En todo caso cabe resaltar la confianza y la perseverancia de Falco en su escritura, como si de alguna manera creyera en la virtud de su proyecto, según la expresión de A. Giordano en sus clases públicas sobre el diario y la figura del diarista.

Digamos que se escribió como diario, uno que lo llevó –lo ayudó– a transitar el duelo por una separación amorosa. Un diario escrito sobre una mesita de madera de cara a una ventana de frente al desierto de la pampa.

El autor debe desaparecer; su presencia, supeditarse a una búsqueda errante del lector, que la línea argumental y la dirección de lectura nunca se toquen.

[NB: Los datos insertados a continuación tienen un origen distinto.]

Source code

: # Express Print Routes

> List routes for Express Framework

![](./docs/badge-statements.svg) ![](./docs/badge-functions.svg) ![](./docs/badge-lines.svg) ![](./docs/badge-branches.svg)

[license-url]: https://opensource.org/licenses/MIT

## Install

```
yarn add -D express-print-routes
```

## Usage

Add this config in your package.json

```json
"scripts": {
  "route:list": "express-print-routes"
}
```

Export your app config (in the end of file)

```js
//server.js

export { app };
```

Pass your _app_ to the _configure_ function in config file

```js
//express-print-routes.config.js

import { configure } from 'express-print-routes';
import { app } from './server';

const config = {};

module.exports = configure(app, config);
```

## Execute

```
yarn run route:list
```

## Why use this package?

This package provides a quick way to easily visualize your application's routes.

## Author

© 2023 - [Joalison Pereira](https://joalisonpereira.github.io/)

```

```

Que intenten, al menos, rozar la correspondencia entre un lado y otro. Creo que el autor debe perder su rostro y la lectura no dejar de intentar reconstruirlo, animada por la idea del entendimiento, de que finalmente se puede conocer algo.

Una lectura que no se corresponda con lo escrito es una mala lectura y ésas son las que importan, aquellas que no pueden decodificar lo que quiso decirse, donde los ánimos están siempre desencontrados, donde la pregunta por el sentido no cierra.

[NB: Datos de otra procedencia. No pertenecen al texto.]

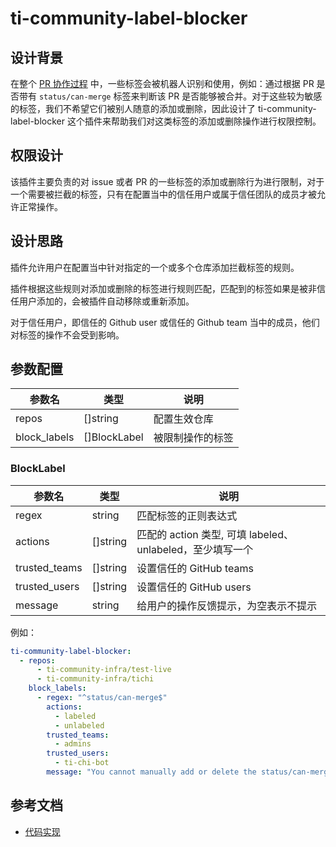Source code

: # ti-community-label-blocker

## 设计背景 

在整个 [PR 协作过程](workflows/pr.md) 中，一些标签会被机器人识别和使用，例如：通过根据 PR 是否带有 `status/can-merge` 标签来判断该 PR 是否能够被合并。对于这些较为敏感的标签，我们不希望它们被别人随意的添加或删除，因此设计了 ti-community-label-blocker 这个插件来帮助我们对这类标签的添加或删除操作进行权限控制。

## 权限设计

该插件主要负责的对 issue 或者 PR 的一些标签的添加或删除行为进行限制，对于一个需要被拦截的标签，只有在配置当中的信任用户或属于信任团队的成员才被允许正常操作。

## 设计思路

插件允许用户在配置当中针对指定的一个或多个仓库添加拦截标签的规则。

插件根据这些规则对添加或删除的标签进行规则匹配，匹配到的标签如果是被非信任用户添加的，会被插件自动移除或重新添加。

对于信任用户，即信任的 Github user 或信任的 Github team 当中的成员，他们对标签的操作不会受到影响。

## 参数配置

| 参数名             | 类型         | 说明                                     |
| ----------------- | ------------ | --------------------------------------- |
| repos             | []string     | 配置生效仓库                              |
| block_labels      | []BlockLabel | 被限制操作的标签                          |

### BlockLabel

| 参数名               | 类型       | 说明                                                 |
| -------------------- | -------- | ---------------------------------------------------- |
| regex                | string   | 匹配标签的正则表达式                                    |
| actions              | []string | 匹配的 action 类型, 可填 labeled、unlabeled，至少填写一个 |
| trusted_teams        | []string | 设置信任的 GitHub teams                                |
| trusted_users        | []string | 设置信任的 GitHub users                                |
| message              | string   | 给用户的操作反馈提示，为空表示不提示                       |

例如：

```yml
ti-community-label-blocker:
  - repos:
      - ti-community-infra/test-live
      - ti-community-infra/tichi
    block_labels:
      - regex: "^status/can-merge$"
        actions: 
          - labeled
          - unlabeled
        trusted_teams: 
          - admins
        trusted_users:
          - ti-chi-bot
        message: "You cannot manually add or delete the status/can-merge label, only the admins team and ti-chi-bot have permission to do so."
```

## 参考文档

- [代码实现](https://github.com/ti-community-infra/tichi/tree/master/internal/pkg/externalplugins/labelblocker)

En Los Llanos, lo escrito toma la forma que dicta el paso de los días, la espesura afectiva, el detenimiento en cosas mínimas, la capacidad de la percepción de enrarecerse de acuerdo al momento anímico que atravesamos.  Escuchen esta parte:

“El viento lame el camino grande, acumula el polvo contra las cunetas. Es media mañana, vuelvo caminando del pueblo, un par de bifes y un paquete de azúcar en la mochila. Lo más difícil es siempre cómo nombrar esas ráfagas espiraladas, esos humitos de tierra que el viento desprende del guadal mientras lo pule y lo acomoda. ¿Torbellinos? ¿Pequeños tornados? ¿Tornaditos? Después, cuando el viento se calma, en la cuneta, a la orilla de las huellas, quedan unas minidunas estriadas imposibles de describir”.

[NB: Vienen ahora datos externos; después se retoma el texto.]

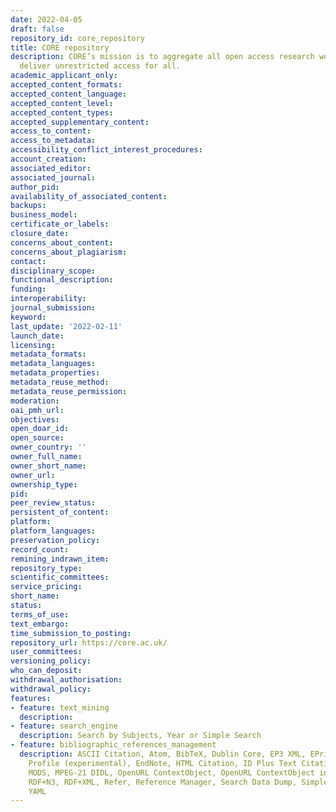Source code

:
 ```yaml
---
date: 2022-04-05
draft: false
repository_id: core_repository
title: CORE repository
description: CORE’s mission is to aggregate all open access research worldwide and
  deliver unrestricted access for all.
academic_applicant_only:
accepted_content_formats:
accepted_content_language:
accepted_content_level:
accepted_content_types:
accepted_supplementary_content:
access_to_content:
access_to_metadata:
accessibility_conflict_interest_procedures:
account_creation:
associated_editor:
associated_journal:
author_pid:
availability_of_associated_content:
backups:
business_model:
certificate_or_labels:
closure_date:
concerns_about_content:
concerns_about_plagiarism:
contact:
disciplinary_scope:
functional_description:
funding:
interoperability:
journal_submission:
keyword:
last_update: '2022-02-11'
launch_date:
licensing:
metadata_formats:
metadata_languages:
metadata_properties:
metadata_reuse_method:
metadata_reuse_permission:
moderation:
oai_pmh_url:
objectives:
open_doar_id:
open_source:
owner_country: ''
owner_full_name:
owner_short_name:
owner_url:
ownership_type:
pid:
peer_review_status:
persistent_of_content:
platform:
platform_languages:
preservation_policy:
record_count:
remining_indrawn_item:
repository_type:
scientific_committees:
service_pricing:
short_name:
status:
terms_of_use:
text_embargo:
time_submission_to_posting:
repository_url: https://core.ac.uk/
user_committees:
versioning_policy:
who_can_deposit:
withdrawal_authorisation:
withdrawal_policy:
features:
- feature: text_mining
  description:
- feature: search_engine
  description: Search by Subjects, Year or Simple Search
- feature: bibliographic_references_management
  description: ASCII Citation, Atom, BibTeX, Dublin Core, EP3 XML, EPrints Application
    Profile (experimental), EndNote, HTML Citation, ID Plus Text Citation, JSON, METS,
    MODS, MPEG-21 DIDL, OpenURL ContextObject, OpenURL ContextObject in Span, RDF+N-Triples,
    RDF+N3, RDF+XML, Refer, Reference Manager, Search Data Dump, Simple Metadata,
    YAML
---
```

Falco estuvo allí, él vio lo que luego convirtió en narración. Él hizo esa experiencia, fue sacudido, atormentado. Y si digo que no interesa lo que tenga para contar Falco sobre su novela es precisamente porque trabaja en contra de la función como lector. Cuando se escucha a un escritor hablar de su obra o sobre el sentido de un cuento, lo que sucede es que se rompe el pacto establecido, el pacto por el cual la literatura se sostiene y en buena medida existe. Quienes escribimos debemos seguir el ejemplo de J.D Salinger; escribir y después callar. Una cosa es trabajar en un taller literario un cuento, otra cosa es leerlo, dejar de pensar en su relojería interna, en la estructura narrativa e ingresar en la propuesta, irse a vivir allí. Estas notas sobre Los llanos son a partir de identificarlo como una forma velada de diario, que no registra fechas ni horarios, pero que en su estructura ósea se vislumbra un registro pormenorizado de los hechos y una captación narrativa de algo visto y oído, sensiblemente registrado por una escritura afectada de ánimo, ensombrecida por la pérdida.